1. “A primeira atribui a invenção a um homem chamado Toni, ajudante da cozinha de Ludovico Sforza, duque de Milão, no final do século 16. Como não tinha dinheiro para o dote e demais despesas do casamento da filha, ele preparou um pão doce e rico, que serviu na festa nupcial. Teria nascido assim o ‘pane di Toni’”

2. “A segunda também envolve Ludovico Sforza. Em um dos banquetes de Natal oferecidos pelo duque, o cozinheiro queimou a sobremesa, tornando-a imprestável. Mas contornou o problema servindo um pão doce que um subalterno chamado Toni fizera a título de experiência.”

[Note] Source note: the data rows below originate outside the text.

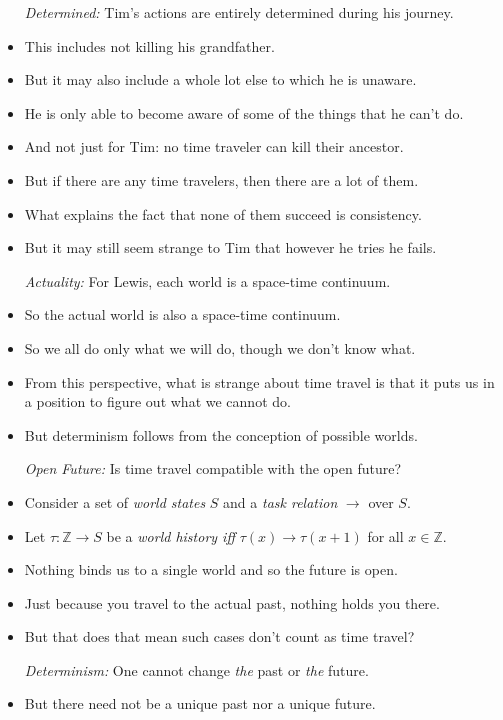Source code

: \documentclass[a4paper, 11pt]{article} %
\newcommand{\tuple}[1]{\langle#1\rangle} %
\newcommand{\Z}{\mathbb{Z}}
\begin{document}
\begin{itemize}
  \item[\it Determined:] Tim's actions are entirely determined during his journey.
    \item This includes not killing his grandfather.
    \item But it may also include a whole lot else to which he is unaware.
    \item He is only able to become aware of some of the things that he can't do.
    \item And not just for Tim: no time traveler can kill their ancestor.
    \item But if there are any time travelers, then there are a lot of them.
    \item What explains the fact that none of them succeed is consistency.
    \item But it may still seem strange to Tim that however he tries he fails.
  \item[\it Actuality:] For Lewis, each world is a space-time continuum.
    \item So the actual world is also a space-time continuum.
    \item So we all do only what we will do, though we don't know what.
    \item From this perspective, what is strange about time travel is that it puts us in a position to figure out what we cannot do.
    \item But determinism follows from the conception of possible worlds.
  \item[\it Open Future:] Is time travel compatible with the open future?
    \item Consider a set of \textit{world states} $S$ and a \textit{task relation} $\to$ over $S$.
    \item Let $\tau : \Z \to S$ be a \textit{world history iff} $\tau(x) \to \tau(x+1)$ for all $x \in \Z$. 
    \item Nothing binds us to a single world and so the future is open.
    \item Just because you travel to the actual past, nothing holds you there.
    \item But that does that mean such cases don't count as time travel?
  \item[\it Determinism:] One cannot change \textit{the} past or \textit{the} future.
    \item But there need not be a unique past nor a unique future.
\end{itemize}
\end{document}
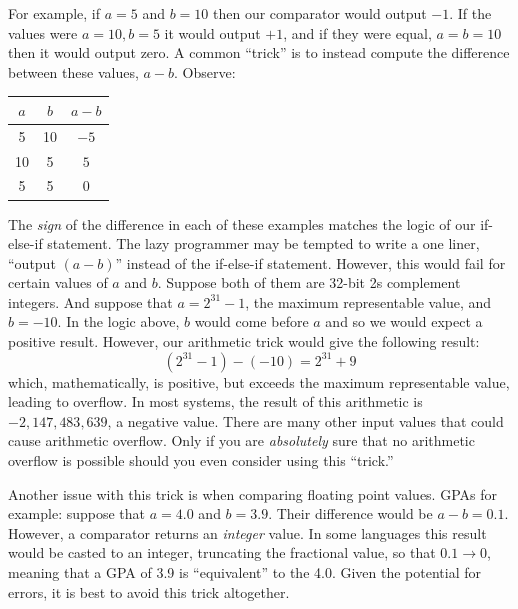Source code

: \begin{algorithm}[H]
\end{algorithm}

For example, if $a = 5$ and $b = 10$ then our comparator would output $-1$.  If
the values were $a = 10, b = 5$ it would output $+1$, and if they were
equal, $a = b = 10$ then it would output zero.  A common ``trick'' is to
instead compute the difference between these values, $a - b$.  Observe:

\begin{center}
\begin{tabular}{ccc}
$a$ & $b$ & $a - b$ \\
\hline\hline
5 & 10 & $-5$ \\
10 & 5 & $5$ \\
5 & 5 & $0$ \\
\end{tabular}
\end{center}

The \emph{sign} of the difference in each of these examples matches the 
logic of our if-else-if statement.  The lazy programmer may be tempted to
write a one liner, ``output $(a - b)$'' instead of the if-else-if statement.
However, this would fail for certain values of $a$ and $b$.  Suppose 
both of them are 32-bit 2s complement integers.  And suppose that 
$a = 2^{31} - 1$, the maximum representable value, and $b = -10$.  In
the logic above, $b$ would come before $a$ and so we would expect a 
positive result.  However, our arithmetic trick would give the following 
result:
  $$(2^{31} - 1) - (-10) = 2^{31} + 9$$
which, mathematically, is positive, but exceeds the maximum representable
value, leading to overflow.  In most systems, the result of this arithmetic
is $-2,147,483,639$, a negative value.  There are many other input values
that could cause arithmetic overflow.  Only if you are \emph{absolutely} 
sure that no arithmetic overflow is possible should you even consider
using this ``trick.''

Another issue with this trick is when comparing floating point values.
GPAs for example: suppose that $a = 4.0$ and $b = 3.9$.  Their difference
would be $a - b = 0.1$.  However, a comparator returns an \emph{integer}
value.  In some languages this result would be casted to an integer, 
truncating the fractional value, so that $0.1 \rightarrow 0$, meaning
that a GPA of 3.9 is ``equivalent'' to the 4.0. Given the potential for 
errors, it is best to avoid this trick altogether.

3. “Outra versão, igualmente ambientada na corte de Ludovico Sforza, conta que um jovem de nome Ughetto, filho de Giacometto degli Atellani, escudeiro do duque, apaixonou-se por Adalgisa, a filha de um padeiro. Como a moça era pobre, os pais do rapaz contrariaram o namoro. Mas Ughetto teve a luminosa ideia de trabalhar na padaria da família da noiva e inventar um pão doce que fez sucesso e a enriqueceu, casando a seguir com Adalgisa.

4. “A última história credita a invenção a uma freira igualmente chamada de Ughetta. Ela vivia num convento de jovens religiosas, ameaçadas pela falta de recursos de passar um Natal pobre e sem graça e teve a inspiração de acrescentar à massa de pão um pouco de açúcar, bastante manteiga, ovos e pedacinhos de cidra. Colocou-a para levedar demoradamente e traçou com a ponta da faca uma cruz em cima, deixando-a assar e dourar, formando relevos típicos remanescentes no atual panetone artesanal milanês, ainda feito sem aditivos ou conservantes e com uma técnica complicada que exige mais de dois dias de trabalho.”

De acordo com a letra fria da lei instituída em 2005, só pode ser chamado de panetone italiano se for feito com farinha, sal, açúcar, ovos, nata e frutas cristalizadas. Como sempre acontece, todas essas regras, porém, nunca impediram que se encontrasse panetone até de Limoncello, clássico licor do sul do país. Como também não impede que uma empresa multinacional como a Starbucks lance em seu cardápio de fim de ano cafés sabor panetone, cobertos com frutas cristalizadas. É quase uma versão do Manifesto Antropofágico em plena ceia de natal. Relaxe a aproveite enquanto ele estiver por perto – em geral, pelo menos durante até a primeira metade de janeiro.